The lines to return are those below that contain the word "index".

RECORDS TO USE Start Marker

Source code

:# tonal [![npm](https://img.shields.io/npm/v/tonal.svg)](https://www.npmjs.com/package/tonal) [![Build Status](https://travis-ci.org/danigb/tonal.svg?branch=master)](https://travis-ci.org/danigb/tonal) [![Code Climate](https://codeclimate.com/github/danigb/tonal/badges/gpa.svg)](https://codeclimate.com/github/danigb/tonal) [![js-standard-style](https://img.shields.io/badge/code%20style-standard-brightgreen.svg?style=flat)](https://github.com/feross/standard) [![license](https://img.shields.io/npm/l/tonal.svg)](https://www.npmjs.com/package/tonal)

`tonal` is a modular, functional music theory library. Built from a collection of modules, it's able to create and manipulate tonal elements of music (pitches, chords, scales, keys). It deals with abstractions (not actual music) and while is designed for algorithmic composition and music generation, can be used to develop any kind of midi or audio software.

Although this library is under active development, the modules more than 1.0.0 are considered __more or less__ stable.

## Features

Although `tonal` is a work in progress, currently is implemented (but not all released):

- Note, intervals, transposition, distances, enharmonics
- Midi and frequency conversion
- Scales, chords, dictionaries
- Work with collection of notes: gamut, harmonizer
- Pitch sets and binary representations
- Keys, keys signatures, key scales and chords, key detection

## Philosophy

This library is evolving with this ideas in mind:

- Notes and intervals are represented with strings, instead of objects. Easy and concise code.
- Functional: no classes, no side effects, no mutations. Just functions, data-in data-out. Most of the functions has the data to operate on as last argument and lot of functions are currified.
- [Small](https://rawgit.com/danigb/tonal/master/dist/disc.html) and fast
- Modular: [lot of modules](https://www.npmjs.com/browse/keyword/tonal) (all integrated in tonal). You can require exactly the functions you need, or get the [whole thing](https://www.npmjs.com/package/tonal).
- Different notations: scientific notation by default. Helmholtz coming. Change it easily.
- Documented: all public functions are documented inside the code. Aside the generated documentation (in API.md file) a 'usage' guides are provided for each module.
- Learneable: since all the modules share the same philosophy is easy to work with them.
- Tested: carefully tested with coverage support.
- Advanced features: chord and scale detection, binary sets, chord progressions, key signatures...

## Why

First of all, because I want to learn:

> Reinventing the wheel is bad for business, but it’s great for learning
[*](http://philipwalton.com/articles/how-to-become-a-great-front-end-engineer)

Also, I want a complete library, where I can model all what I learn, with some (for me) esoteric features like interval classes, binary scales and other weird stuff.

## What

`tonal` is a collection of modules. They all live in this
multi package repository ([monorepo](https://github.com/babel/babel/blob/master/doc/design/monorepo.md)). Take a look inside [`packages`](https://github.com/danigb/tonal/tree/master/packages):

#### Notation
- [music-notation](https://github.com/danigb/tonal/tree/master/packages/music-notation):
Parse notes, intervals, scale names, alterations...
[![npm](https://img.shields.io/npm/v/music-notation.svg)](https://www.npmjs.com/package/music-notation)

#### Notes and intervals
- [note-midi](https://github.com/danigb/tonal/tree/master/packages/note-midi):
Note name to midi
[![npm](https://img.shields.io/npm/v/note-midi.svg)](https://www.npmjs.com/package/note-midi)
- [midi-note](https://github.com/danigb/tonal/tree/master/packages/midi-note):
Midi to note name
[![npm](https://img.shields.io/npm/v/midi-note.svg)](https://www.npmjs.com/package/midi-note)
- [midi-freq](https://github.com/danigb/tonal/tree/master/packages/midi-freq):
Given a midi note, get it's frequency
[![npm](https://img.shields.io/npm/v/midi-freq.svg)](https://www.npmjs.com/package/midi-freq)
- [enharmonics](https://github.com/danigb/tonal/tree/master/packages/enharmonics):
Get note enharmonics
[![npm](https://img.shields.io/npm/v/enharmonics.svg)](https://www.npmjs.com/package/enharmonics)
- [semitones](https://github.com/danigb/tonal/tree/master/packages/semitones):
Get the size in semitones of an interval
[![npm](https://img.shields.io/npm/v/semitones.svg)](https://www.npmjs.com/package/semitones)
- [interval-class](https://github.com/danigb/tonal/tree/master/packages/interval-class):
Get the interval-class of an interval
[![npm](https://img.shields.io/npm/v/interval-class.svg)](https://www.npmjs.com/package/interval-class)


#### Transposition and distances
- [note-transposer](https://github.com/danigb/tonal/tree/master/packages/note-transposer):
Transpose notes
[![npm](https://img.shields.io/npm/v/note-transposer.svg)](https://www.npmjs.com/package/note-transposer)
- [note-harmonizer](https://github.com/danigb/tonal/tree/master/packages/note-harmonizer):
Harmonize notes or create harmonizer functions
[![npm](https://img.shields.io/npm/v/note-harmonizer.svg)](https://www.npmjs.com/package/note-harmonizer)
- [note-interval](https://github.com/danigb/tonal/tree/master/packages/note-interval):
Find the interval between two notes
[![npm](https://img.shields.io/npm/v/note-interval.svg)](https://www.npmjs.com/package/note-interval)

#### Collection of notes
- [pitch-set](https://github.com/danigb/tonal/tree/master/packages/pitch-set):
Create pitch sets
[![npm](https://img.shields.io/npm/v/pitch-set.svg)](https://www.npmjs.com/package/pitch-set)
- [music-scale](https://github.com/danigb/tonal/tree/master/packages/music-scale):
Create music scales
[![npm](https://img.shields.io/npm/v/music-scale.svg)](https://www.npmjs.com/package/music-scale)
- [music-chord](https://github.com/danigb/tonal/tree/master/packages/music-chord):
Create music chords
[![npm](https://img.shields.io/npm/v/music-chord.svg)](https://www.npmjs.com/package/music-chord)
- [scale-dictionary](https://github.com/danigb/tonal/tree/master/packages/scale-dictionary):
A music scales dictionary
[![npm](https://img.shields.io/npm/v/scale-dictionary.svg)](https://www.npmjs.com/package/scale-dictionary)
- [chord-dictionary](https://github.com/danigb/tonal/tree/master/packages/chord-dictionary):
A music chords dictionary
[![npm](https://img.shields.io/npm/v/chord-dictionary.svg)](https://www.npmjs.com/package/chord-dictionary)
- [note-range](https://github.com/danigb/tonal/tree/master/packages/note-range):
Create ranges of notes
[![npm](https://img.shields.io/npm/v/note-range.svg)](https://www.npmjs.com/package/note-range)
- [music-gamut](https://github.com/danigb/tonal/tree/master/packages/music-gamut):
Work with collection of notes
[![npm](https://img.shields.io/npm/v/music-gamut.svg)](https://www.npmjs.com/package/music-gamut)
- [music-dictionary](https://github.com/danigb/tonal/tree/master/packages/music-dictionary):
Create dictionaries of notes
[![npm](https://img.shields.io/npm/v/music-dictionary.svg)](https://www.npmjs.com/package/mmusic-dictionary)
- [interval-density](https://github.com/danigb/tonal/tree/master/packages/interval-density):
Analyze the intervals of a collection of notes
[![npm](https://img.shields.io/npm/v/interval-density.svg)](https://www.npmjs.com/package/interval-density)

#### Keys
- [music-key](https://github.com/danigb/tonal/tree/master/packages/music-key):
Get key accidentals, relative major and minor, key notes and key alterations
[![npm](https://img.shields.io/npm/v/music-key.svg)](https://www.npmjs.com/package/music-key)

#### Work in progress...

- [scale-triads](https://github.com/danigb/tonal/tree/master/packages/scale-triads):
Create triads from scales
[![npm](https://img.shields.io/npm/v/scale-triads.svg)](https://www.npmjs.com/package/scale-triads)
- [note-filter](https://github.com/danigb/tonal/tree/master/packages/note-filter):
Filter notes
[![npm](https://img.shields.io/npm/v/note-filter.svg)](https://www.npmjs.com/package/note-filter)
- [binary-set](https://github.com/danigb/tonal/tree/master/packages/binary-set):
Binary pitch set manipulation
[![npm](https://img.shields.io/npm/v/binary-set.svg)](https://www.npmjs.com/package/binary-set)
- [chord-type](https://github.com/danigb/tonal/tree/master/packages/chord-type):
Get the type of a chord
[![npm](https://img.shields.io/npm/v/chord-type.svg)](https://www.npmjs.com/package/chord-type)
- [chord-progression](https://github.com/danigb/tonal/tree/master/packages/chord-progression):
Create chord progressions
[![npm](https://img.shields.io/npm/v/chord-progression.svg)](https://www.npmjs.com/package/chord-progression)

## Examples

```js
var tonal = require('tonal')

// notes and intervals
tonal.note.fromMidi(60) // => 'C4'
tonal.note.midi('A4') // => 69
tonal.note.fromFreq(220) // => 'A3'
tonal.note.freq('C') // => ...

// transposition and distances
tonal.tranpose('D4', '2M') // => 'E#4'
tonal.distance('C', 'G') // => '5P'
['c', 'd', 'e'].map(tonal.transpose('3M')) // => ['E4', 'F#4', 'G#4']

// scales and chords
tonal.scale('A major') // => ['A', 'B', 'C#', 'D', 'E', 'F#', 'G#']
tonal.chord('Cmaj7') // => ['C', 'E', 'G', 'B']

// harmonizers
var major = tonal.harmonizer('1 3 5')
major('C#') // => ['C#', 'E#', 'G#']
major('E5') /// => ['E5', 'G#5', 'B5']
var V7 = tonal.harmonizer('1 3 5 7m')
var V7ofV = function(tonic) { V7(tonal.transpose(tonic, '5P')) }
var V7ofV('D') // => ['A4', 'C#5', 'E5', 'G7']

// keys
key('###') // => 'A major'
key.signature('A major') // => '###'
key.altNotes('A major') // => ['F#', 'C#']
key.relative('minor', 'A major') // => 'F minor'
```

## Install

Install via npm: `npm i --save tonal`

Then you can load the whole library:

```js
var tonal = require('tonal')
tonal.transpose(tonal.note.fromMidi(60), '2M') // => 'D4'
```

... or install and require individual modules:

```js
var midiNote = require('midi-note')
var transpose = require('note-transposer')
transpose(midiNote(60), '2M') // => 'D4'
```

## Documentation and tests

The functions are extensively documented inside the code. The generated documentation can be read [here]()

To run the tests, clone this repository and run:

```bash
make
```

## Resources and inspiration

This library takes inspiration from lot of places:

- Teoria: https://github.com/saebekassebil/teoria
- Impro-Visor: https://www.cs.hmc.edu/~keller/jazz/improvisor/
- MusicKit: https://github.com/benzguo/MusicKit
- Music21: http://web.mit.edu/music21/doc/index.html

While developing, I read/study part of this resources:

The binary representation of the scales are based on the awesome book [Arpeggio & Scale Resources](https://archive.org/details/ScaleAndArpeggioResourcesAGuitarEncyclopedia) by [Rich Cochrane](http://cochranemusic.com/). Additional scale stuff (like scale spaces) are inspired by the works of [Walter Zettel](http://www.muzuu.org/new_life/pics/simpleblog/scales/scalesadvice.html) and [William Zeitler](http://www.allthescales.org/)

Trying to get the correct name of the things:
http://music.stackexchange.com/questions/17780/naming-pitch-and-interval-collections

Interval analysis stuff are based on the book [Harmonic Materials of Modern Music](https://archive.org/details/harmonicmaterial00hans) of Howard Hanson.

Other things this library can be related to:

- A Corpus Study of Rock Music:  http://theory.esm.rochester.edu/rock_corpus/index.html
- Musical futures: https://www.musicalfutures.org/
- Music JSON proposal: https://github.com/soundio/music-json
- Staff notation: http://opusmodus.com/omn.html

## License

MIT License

RECORDS TO USE End Marker

**RESULT:**
- Music21: http://web.mit.edu/music21/doc/index.html
- A Corpus Study of Rock Music:  http://theory.esm.rochester.edu/rock_corpus/index.html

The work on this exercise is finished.